Among the entries below, find the line with "[_Fn()_]: https://doc.rust-lang.org/std/ops/trait.Fn.html", then quote it and each following line up to and including the line with "[muchos modelos de", and nothing else.

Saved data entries
◇ ◇ ◇ ◇

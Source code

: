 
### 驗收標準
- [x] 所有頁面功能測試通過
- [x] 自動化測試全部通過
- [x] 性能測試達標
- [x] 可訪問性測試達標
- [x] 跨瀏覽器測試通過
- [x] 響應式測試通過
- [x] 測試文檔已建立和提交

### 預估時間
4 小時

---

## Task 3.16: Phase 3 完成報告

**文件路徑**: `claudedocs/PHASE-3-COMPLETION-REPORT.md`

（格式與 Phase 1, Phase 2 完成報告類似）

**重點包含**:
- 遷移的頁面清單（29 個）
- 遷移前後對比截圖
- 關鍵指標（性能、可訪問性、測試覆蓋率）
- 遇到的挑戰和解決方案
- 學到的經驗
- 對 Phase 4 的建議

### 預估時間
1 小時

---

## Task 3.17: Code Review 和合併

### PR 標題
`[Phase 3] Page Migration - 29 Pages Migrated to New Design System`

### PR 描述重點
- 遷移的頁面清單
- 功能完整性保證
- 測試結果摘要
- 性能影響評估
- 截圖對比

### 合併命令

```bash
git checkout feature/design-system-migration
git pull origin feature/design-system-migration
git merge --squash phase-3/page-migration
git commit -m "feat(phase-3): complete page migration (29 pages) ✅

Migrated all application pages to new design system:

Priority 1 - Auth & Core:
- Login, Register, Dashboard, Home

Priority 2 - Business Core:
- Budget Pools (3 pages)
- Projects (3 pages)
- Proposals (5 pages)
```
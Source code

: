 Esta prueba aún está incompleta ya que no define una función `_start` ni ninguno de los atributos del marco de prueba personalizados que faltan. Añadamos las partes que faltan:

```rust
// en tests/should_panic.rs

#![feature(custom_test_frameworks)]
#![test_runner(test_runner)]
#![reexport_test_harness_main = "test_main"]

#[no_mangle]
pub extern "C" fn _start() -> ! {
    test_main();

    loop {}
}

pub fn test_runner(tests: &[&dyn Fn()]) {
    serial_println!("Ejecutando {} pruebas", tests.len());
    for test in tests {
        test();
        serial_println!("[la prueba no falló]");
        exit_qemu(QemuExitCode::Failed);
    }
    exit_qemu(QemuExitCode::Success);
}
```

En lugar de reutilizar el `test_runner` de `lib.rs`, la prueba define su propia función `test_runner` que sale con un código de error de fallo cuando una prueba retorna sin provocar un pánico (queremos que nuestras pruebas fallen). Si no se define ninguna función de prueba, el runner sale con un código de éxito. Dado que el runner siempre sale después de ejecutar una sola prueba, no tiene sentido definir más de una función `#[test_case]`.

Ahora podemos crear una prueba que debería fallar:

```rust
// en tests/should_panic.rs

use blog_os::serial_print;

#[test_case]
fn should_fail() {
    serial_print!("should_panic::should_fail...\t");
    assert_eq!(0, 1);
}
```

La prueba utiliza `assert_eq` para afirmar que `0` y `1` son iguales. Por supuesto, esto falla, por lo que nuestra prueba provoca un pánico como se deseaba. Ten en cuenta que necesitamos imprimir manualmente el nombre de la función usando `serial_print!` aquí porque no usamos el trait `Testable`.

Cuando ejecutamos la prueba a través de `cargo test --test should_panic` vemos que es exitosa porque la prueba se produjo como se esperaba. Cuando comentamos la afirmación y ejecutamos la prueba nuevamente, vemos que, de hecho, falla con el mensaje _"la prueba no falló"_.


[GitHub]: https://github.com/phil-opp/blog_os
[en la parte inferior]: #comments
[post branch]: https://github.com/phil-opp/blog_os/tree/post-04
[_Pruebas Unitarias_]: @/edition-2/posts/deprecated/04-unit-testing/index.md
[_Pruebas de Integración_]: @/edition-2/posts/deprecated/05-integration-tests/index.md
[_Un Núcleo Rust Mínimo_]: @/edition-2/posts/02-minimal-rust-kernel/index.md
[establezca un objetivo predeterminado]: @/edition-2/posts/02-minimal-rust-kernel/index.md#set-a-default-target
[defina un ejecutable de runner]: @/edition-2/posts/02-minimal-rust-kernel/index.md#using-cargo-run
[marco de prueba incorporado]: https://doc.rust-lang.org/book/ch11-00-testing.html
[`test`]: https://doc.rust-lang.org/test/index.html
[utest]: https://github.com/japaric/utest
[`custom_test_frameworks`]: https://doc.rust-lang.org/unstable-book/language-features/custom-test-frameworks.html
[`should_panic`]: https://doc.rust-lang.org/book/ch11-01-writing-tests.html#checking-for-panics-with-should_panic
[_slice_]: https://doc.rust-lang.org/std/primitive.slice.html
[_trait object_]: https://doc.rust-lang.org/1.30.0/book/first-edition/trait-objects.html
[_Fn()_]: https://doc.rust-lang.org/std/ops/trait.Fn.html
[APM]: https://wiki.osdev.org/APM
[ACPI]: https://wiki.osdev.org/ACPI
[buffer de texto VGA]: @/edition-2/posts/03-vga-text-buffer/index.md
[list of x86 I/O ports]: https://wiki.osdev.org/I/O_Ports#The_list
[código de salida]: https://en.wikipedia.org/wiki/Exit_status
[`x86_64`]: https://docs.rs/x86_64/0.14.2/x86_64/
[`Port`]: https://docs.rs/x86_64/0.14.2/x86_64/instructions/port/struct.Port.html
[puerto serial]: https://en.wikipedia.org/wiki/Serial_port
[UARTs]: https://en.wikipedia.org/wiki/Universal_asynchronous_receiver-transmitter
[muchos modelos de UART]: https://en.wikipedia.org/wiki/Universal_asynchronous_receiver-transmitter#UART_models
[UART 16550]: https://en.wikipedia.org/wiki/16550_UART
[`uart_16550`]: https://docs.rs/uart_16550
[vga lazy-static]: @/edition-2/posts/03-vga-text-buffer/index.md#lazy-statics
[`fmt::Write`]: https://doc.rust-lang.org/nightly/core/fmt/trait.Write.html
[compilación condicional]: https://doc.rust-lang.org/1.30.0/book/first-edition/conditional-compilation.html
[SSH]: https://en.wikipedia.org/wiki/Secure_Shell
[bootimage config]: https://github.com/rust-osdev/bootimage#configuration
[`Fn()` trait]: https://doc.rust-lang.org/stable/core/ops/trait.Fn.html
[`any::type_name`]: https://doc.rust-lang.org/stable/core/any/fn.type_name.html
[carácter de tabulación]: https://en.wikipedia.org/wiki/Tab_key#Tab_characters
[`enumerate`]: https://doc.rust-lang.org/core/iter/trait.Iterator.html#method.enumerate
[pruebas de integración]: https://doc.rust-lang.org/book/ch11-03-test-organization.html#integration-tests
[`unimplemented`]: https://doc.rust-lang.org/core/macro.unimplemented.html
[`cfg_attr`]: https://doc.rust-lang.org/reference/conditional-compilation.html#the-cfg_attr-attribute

◇ ◇ ◇ ◇

Exercise response:
[_Fn()_]: https://doc.rust-lang.org/std/ops/trait.Fn.html
[APM]: https://wiki.osdev.org/APM
[ACPI]: https://wiki.osdev.org/ACPI
[buffer de texto VGA]: @/edition-2/posts/03-vga-text-buffer/index.md
[list of x86 I/O ports]: https://wiki.osdev.org/I/O_Ports#The_list
[código de salida]: https://en.wikipedia.org/wiki/Exit_status
[`x86_64`]: https://docs.rs/x86_64/0.14.2/x86_64/
[`Port`]: https://docs.rs/x86_64/0.14.2/x86_64/instructions/port/struct.Port.html
[puerto serial]: https://en.wikipedia.org/wiki/Serial_port
[UARTs]: https://en.wikipedia.org/wiki/Universal_asynchronous_receiver-transmitter
[muchos modelos de UART]: https://en.wikipedia.org/wiki/Universal_asynchronous_receiver-transmitter#UART_models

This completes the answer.